We currently offer five types of group lesson experiences. More details below.

  • Practice Journeys & Workshops
  • Office Hours
  • Student Hangouts
  • Monthly Hootenanny
  • Open Practice Sessions

Find out more detail here: Group Lessons Central

Can I watch a replay of a live group lesson?

We post a replay for most group lessons within 2-3 days. We add additional content (sheet musi, audio, tabs, etc.) to make for a better learning journey. Find these on the Group Lessons Central page.

On that page you can also see a whole library of archived live lessons.

When should I start group lessons?

I think you should start coming to zoom lessons sooner than later. You’ll learn things that you wouldn’t learn by working through the course on your own. Plus, you’ll see that other people struggle with the same problems, which will ease difficult emotions that arise (doubt, frustration).

Do I have to talk during group lesson sessions?

No. Most folks just listen and use the chat window.

What if I don’t want people to see me?

Just turn off your video in the lower right hand corner.

Do I need a Zoom account?

No. You don’t need to buy a zoom subscription or sign up for a free account. However, it might a better experience if you do have a zoom account.

Do I need a microphone or other gear for Student Hangouts and Private lessons?

It’s a good idea use a microphone for student hangouts and private lessons, but not necessary. See this page for microphone recommendations.

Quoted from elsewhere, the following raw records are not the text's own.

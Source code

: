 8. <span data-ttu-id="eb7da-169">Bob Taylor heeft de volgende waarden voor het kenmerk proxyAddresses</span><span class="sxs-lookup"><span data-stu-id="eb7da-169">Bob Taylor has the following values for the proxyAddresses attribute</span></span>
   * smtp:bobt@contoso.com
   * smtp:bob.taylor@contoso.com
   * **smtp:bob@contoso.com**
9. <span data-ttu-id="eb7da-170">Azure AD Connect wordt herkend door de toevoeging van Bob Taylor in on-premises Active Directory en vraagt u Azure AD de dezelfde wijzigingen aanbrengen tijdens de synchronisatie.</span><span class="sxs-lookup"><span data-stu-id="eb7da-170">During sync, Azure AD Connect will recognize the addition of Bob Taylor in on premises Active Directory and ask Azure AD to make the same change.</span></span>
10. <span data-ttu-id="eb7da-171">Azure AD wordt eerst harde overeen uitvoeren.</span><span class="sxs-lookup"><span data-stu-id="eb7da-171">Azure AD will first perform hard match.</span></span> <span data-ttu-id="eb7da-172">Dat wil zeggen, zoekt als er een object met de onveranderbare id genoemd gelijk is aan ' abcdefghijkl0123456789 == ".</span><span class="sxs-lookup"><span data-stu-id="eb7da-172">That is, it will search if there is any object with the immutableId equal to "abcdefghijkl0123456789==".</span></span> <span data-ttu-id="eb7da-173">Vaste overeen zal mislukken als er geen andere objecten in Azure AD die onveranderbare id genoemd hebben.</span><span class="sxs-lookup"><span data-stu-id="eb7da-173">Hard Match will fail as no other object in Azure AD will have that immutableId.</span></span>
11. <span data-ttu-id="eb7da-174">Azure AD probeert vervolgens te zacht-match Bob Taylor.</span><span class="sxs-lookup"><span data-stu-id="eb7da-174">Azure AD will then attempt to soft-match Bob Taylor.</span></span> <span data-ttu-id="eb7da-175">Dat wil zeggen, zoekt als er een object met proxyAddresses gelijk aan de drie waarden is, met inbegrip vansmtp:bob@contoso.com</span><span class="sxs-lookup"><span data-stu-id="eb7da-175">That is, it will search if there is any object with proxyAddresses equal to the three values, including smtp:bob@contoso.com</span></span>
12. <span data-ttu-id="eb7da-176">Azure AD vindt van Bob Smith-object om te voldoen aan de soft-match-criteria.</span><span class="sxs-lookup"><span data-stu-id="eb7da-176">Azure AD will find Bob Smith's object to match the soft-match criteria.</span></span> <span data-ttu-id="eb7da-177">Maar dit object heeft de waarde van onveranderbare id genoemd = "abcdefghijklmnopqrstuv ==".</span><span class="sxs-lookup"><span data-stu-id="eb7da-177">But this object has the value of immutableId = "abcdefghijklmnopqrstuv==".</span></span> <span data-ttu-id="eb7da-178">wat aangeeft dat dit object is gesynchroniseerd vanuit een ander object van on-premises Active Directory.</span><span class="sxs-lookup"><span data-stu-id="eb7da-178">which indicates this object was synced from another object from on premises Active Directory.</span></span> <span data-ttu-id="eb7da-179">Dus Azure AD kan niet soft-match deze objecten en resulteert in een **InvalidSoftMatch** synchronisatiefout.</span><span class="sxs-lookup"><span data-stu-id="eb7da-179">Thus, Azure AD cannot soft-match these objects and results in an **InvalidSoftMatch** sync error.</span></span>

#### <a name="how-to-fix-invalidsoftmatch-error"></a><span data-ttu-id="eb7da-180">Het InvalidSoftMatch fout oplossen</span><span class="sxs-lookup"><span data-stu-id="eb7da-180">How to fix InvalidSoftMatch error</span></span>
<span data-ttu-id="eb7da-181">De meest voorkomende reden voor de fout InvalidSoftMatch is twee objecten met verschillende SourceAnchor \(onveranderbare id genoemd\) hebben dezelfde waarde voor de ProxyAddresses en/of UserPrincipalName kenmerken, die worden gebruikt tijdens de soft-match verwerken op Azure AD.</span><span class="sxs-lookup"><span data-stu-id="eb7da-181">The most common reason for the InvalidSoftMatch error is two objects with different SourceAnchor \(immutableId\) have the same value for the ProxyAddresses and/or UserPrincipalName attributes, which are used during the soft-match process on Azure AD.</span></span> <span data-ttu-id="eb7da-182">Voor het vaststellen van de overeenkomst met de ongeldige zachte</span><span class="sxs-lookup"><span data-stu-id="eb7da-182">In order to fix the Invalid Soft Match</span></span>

Why do these group lessons always start at 12 PM Pacific Time?

This allows people in United States and Canada as well as Europe to attend at a reasonable time of day. I know this is difficult for people in Australia and people in the US who work during the day. As we develop the group lesson experience, I hope to add more times.

Still have questions?

If so, just email us.

How can I adjust the text size?

This is done with your own device.

For Macs and most PCs, you can click either command & + , or click control & +  to make the font bigger.

For iPad and iPhones:
  • Go to Settings ⚙️ > Accessibility > Display & Text Size.
  • Turn on Larger Accessibility Sizes, then adjust the text size using the Font Size slider.

How to send a private message to other folks in the FiddleHed Network

We have a new feature on the site that creates a social network within Fiddlehed. I made a tutorial video on how it works.

The most important thing to know is how to send a private message to other fiddleheads. This will allow you to support each other, share videos, and form your own practice groups on zoom.

Here’s an example of how others have formed their own online practice group: Fiddling with friends online.


Tired of seeing the weird emoji next to your name?

You can change that on your profile page. I show how to do this in the video above. You can also change your profile background. And similar to Facebook, you can make friend requests to other fiddlehead folks.


As you can see, there are other similar features as Facebook…but no annoying ads 🤠

How to set up a student group using the FiddleHed network

For those of you who have formed your own groups, you can communicate and form your own forums using this student group feature. You can make your groups private or public. I go a little bit into this in the video below.

How to set up a Facebook chat room

FiddleHed Tom was kind enough to put together this pdf which explains how to do this. This might help you to more easily get together with other fiddlers and form online student groups.